• _Directions for this task_:
Reproduce the entries word for word but drop every picture.

Plain-text document sources:
= = = = = = =

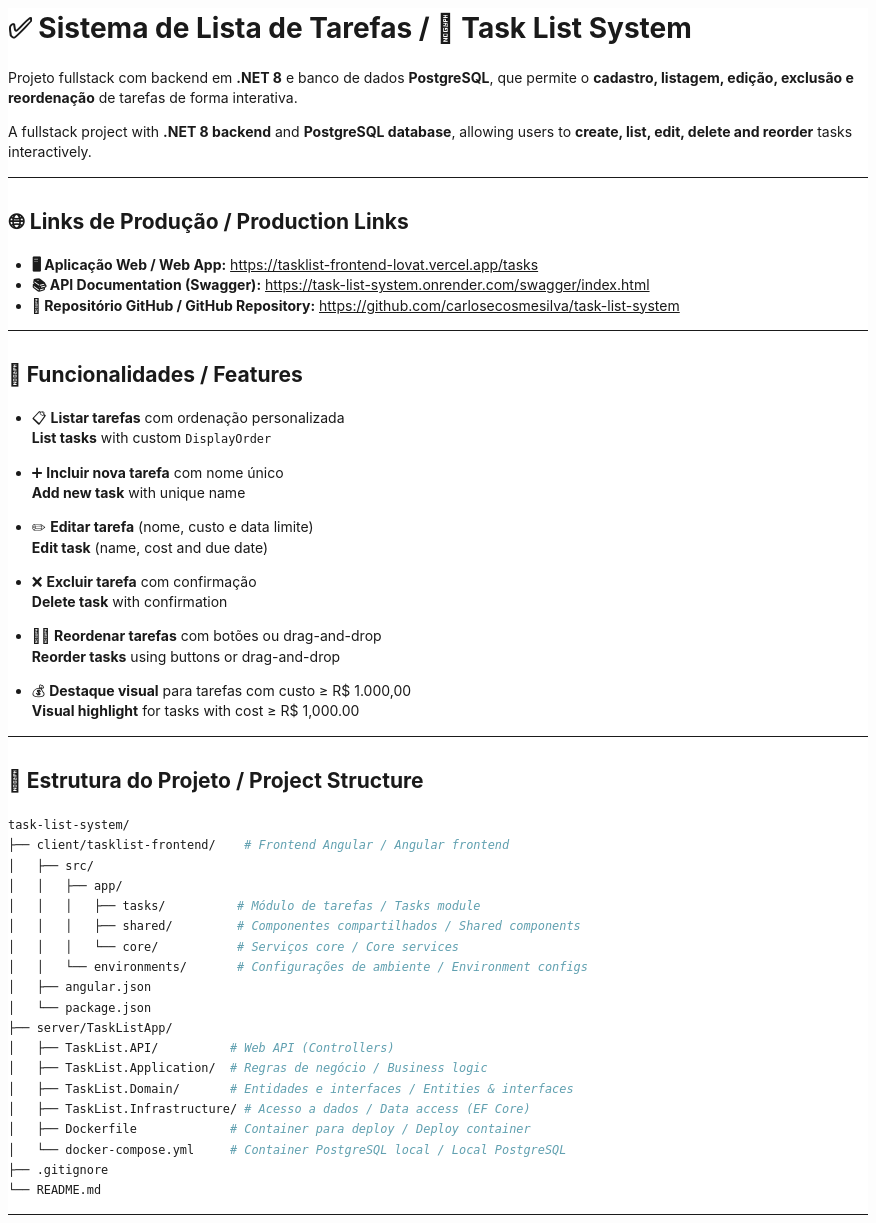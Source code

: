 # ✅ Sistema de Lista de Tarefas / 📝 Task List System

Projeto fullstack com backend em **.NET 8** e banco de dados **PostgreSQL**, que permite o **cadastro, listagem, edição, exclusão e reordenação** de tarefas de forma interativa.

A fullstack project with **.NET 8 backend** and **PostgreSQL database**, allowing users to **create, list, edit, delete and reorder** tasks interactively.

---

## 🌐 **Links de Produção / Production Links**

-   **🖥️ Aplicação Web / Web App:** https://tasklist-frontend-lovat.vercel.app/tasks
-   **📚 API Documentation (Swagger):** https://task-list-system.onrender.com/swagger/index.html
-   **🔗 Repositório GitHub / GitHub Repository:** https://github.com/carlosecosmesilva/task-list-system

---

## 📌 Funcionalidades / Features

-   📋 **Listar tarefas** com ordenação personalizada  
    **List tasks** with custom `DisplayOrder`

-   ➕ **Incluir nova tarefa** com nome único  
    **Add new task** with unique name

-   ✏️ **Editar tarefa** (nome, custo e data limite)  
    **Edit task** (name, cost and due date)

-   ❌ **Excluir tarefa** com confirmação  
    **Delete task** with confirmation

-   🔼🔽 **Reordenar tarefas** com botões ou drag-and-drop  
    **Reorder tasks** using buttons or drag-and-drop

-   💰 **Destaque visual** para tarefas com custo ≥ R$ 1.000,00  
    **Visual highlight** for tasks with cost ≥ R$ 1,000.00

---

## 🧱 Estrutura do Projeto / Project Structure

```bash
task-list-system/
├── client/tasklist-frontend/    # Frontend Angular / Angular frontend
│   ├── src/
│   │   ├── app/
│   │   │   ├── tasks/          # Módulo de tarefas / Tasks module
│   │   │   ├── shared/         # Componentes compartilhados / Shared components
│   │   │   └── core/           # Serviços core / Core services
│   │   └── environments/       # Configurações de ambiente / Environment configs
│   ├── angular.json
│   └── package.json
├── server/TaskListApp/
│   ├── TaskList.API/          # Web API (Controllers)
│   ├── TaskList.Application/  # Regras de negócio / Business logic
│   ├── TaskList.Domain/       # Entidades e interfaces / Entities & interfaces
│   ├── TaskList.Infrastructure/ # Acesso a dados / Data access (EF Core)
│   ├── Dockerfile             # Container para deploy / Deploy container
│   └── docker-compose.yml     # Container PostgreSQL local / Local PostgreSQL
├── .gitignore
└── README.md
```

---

= = = = = = =

• _Exercise output_:
Source code

: # ✅ Sistema de Lista de Tarefas / 📝 Task List System

Projeto fullstack com backend em **.NET 8** e banco de dados **PostgreSQL**, que permite o **cadastro, listagem, edição, exclusão e reordenação** de tarefas de forma interativa.

A fullstack project with **.NET 8 backend** and **PostgreSQL database**, allowing users to **create, list, edit, delete and reorder** tasks interactively.

---

## 🌐 **Links de Produção / Production Links**

-   **🖥️ Aplicação Web / Web App:** https://tasklist-frontend-lovat.vercel.app/tasks
-   **📚 API Documentation (Swagger):** https://task-list-system.onrender.com/swagger/index.html
-   **🔗 Repositório GitHub / GitHub Repository:** https://github.com/carlosecosmesilva/task-list-system

---

## 📌 Funcionalidades / Features

-   📋 **Listar tarefas** com ordenação personalizada  
    **List tasks** with custom `DisplayOrder`

-   ➕ **Incluir nova tarefa** com nome único  
    **Add new task** with unique name

-   ✏️ **Editar tarefa** (nome, custo e data limite)  
    **Edit task** (name, cost and due date)

-   ❌ **Excluir tarefa** com confirmação  
    **Delete task** with confirmation

-   🔼🔽 **Reordenar tarefas** com botões ou drag-and-drop  
    **Reorder tasks** using buttons or drag-and-drop

-   💰 **Destaque visual** para tarefas com custo ≥ R$ 1.000,00  
    **Visual highlight** for tasks with cost ≥ R$ 1,000.00

---

## 🧱 Estrutura do Projeto / Project Structure

```bash
task-list-system/
├── client/tasklist-frontend/    # Frontend Angular / Angular frontend
│   ├── src/
│   │   ├── app/
│   │   │   ├── tasks/          # Módulo de tarefas / Tasks module
│   │   │   ├── shared/         # Componentes compartilhados / Shared components
│   │   │   └── core/           # Serviços core / Core services
│   │   └── environments/       # Configurações de ambiente / Environment configs
│   ├── angular.json
│   └── package.json
├── server/TaskListApp/
│   ├── TaskList.API/          # Web API (Controllers)
│   ├── TaskList.Application/  # Regras de negócio / Business logic
│   ├── TaskList.Domain/       # Entidades e interfaces / Entities & interfaces
│   ├── TaskList.Infrastructure/ # Acesso a dados / Data access (EF Core)
│   ├── Dockerfile             # Container para deploy / Deploy container
│   └── docker-compose.yml     # Container PostgreSQL local / Local PostgreSQL
├── .gitignore
└── README.md
```

---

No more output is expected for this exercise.